* Task details *
The answer must be every line below that holds the word "network".

* Records for the exercise *
%%

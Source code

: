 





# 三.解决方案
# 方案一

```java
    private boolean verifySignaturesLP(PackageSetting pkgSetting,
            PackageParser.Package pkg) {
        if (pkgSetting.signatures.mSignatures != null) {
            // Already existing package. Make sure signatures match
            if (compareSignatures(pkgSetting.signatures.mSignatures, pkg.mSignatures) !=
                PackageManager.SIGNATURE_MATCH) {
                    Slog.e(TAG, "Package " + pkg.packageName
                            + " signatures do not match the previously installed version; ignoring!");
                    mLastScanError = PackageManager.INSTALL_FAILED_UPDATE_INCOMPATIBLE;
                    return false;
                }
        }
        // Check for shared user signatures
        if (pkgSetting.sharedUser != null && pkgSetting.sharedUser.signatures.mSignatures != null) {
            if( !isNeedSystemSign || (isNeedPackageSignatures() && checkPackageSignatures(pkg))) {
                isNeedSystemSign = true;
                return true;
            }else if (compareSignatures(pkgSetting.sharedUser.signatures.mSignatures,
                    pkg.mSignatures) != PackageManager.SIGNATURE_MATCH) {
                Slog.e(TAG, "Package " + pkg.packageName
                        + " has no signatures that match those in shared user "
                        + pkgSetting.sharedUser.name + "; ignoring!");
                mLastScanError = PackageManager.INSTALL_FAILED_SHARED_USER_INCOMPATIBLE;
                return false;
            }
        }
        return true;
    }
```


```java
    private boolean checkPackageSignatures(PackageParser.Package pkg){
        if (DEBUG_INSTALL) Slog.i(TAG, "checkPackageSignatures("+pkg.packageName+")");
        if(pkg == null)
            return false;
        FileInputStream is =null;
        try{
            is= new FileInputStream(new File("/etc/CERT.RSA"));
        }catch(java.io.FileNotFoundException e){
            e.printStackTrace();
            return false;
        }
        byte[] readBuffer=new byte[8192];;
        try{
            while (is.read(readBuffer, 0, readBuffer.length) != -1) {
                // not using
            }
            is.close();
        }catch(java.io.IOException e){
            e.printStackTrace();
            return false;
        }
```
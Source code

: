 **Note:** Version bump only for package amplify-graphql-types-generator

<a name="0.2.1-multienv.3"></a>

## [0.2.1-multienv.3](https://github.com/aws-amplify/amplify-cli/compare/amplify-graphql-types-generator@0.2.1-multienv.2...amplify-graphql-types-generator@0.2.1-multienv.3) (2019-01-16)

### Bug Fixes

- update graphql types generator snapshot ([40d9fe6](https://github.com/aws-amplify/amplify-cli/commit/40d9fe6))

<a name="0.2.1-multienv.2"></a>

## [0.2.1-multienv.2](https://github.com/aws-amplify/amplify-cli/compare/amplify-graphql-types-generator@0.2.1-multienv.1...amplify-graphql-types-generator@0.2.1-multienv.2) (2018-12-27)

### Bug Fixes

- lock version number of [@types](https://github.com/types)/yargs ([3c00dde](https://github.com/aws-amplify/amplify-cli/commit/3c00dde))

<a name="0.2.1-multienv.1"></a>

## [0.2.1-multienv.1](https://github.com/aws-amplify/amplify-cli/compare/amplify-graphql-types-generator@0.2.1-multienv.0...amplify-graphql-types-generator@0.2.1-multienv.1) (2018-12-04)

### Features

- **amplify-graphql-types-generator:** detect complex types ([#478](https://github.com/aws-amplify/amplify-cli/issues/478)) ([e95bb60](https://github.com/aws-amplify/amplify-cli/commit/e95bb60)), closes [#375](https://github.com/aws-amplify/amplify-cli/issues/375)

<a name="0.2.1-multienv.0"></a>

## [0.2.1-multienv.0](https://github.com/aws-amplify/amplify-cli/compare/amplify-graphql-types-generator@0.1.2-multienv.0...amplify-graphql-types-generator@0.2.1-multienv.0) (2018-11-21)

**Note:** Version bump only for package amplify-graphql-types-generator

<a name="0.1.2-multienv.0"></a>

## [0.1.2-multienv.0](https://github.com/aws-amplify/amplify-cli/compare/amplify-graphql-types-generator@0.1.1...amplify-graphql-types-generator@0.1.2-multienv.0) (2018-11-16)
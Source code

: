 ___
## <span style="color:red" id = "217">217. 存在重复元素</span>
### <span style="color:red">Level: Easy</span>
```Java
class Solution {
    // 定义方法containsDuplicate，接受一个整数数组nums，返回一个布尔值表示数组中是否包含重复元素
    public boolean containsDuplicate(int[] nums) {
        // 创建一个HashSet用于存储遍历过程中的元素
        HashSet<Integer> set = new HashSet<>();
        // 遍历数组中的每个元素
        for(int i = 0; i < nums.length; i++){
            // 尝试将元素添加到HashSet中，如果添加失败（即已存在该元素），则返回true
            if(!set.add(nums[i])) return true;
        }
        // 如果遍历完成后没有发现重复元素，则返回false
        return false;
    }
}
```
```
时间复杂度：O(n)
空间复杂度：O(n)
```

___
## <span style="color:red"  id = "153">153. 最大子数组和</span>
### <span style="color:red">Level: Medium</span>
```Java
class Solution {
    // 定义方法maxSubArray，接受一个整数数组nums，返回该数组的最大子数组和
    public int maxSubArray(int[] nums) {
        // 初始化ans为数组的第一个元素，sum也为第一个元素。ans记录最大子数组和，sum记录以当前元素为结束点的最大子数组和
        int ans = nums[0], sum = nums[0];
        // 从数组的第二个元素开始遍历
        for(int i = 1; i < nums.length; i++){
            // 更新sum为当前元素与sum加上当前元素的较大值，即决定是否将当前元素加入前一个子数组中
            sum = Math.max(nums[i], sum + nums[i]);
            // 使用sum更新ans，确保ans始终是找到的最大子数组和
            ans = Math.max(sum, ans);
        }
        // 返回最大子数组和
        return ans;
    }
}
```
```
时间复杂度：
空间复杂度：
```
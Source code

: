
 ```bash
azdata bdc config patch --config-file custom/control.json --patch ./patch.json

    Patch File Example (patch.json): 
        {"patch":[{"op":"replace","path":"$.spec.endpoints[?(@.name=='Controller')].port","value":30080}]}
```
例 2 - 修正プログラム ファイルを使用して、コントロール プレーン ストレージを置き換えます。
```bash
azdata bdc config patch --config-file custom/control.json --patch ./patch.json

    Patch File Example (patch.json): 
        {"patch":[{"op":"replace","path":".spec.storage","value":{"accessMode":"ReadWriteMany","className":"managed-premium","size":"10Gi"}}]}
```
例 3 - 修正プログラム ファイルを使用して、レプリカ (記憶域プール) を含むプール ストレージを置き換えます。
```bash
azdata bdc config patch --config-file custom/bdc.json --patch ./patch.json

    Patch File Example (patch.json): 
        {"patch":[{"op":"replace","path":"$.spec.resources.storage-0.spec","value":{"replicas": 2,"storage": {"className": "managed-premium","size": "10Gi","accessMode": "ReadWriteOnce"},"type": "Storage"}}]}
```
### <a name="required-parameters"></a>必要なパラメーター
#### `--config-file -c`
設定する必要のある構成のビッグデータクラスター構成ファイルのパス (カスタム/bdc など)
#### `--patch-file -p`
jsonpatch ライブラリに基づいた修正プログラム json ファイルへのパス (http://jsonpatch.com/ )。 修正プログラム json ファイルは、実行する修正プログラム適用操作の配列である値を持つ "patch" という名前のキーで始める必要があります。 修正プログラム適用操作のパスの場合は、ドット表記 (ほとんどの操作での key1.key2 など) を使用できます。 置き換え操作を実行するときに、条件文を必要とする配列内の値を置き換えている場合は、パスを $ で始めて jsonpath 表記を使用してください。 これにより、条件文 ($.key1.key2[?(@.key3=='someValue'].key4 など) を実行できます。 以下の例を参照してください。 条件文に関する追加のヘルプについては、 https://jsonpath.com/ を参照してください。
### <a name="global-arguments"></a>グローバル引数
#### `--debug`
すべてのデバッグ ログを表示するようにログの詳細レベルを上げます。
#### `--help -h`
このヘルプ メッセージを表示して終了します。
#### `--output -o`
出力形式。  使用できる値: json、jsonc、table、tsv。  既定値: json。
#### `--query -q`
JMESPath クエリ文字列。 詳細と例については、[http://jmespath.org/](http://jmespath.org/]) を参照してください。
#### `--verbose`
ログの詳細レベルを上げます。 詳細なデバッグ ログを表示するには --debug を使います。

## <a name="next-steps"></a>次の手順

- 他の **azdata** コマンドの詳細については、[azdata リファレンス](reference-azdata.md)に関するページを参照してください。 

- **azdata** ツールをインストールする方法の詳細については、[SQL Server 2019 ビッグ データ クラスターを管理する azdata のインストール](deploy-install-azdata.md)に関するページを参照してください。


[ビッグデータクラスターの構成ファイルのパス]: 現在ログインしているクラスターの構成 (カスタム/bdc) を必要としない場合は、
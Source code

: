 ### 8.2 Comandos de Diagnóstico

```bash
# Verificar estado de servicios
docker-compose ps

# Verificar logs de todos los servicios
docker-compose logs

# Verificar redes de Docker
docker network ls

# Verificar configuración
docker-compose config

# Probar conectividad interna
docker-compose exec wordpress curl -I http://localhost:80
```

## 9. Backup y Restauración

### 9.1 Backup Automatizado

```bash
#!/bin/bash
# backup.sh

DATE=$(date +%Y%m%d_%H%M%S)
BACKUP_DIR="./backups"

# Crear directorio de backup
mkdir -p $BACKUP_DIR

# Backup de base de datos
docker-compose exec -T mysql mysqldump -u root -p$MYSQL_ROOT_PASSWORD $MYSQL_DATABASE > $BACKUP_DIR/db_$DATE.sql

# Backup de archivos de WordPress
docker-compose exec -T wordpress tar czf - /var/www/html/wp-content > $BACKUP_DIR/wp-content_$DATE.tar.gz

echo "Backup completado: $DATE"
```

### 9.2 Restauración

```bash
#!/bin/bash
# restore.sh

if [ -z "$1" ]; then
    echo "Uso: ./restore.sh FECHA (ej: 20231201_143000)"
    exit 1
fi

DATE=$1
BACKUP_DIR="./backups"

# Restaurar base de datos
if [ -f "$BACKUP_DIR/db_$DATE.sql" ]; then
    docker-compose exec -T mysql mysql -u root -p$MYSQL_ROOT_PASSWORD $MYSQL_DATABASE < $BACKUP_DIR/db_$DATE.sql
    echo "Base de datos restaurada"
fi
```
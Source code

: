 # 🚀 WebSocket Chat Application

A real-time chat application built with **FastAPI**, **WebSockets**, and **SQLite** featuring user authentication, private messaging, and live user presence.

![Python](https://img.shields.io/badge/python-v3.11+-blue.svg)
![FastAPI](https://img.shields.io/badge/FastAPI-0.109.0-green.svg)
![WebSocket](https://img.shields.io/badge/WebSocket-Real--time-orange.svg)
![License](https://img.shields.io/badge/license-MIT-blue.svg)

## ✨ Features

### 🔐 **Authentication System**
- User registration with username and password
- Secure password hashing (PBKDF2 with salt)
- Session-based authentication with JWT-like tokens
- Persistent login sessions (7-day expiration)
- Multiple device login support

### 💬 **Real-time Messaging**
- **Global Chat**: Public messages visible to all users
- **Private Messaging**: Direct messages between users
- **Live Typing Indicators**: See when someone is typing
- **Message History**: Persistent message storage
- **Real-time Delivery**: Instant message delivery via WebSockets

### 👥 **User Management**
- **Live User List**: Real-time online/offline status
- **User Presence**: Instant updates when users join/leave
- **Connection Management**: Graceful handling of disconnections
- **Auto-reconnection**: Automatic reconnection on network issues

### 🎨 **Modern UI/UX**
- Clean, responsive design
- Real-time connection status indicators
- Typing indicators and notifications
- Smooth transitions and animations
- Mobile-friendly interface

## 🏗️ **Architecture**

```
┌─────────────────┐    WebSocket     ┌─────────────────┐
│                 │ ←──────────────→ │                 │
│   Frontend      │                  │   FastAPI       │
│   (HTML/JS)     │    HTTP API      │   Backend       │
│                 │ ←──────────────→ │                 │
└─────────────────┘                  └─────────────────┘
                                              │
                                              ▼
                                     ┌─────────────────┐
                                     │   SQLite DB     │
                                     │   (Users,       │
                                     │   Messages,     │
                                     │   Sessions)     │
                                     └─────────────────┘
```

%%

* Answer *
docker network ls
- **Auto-reconnection**: Automatic reconnection on network issues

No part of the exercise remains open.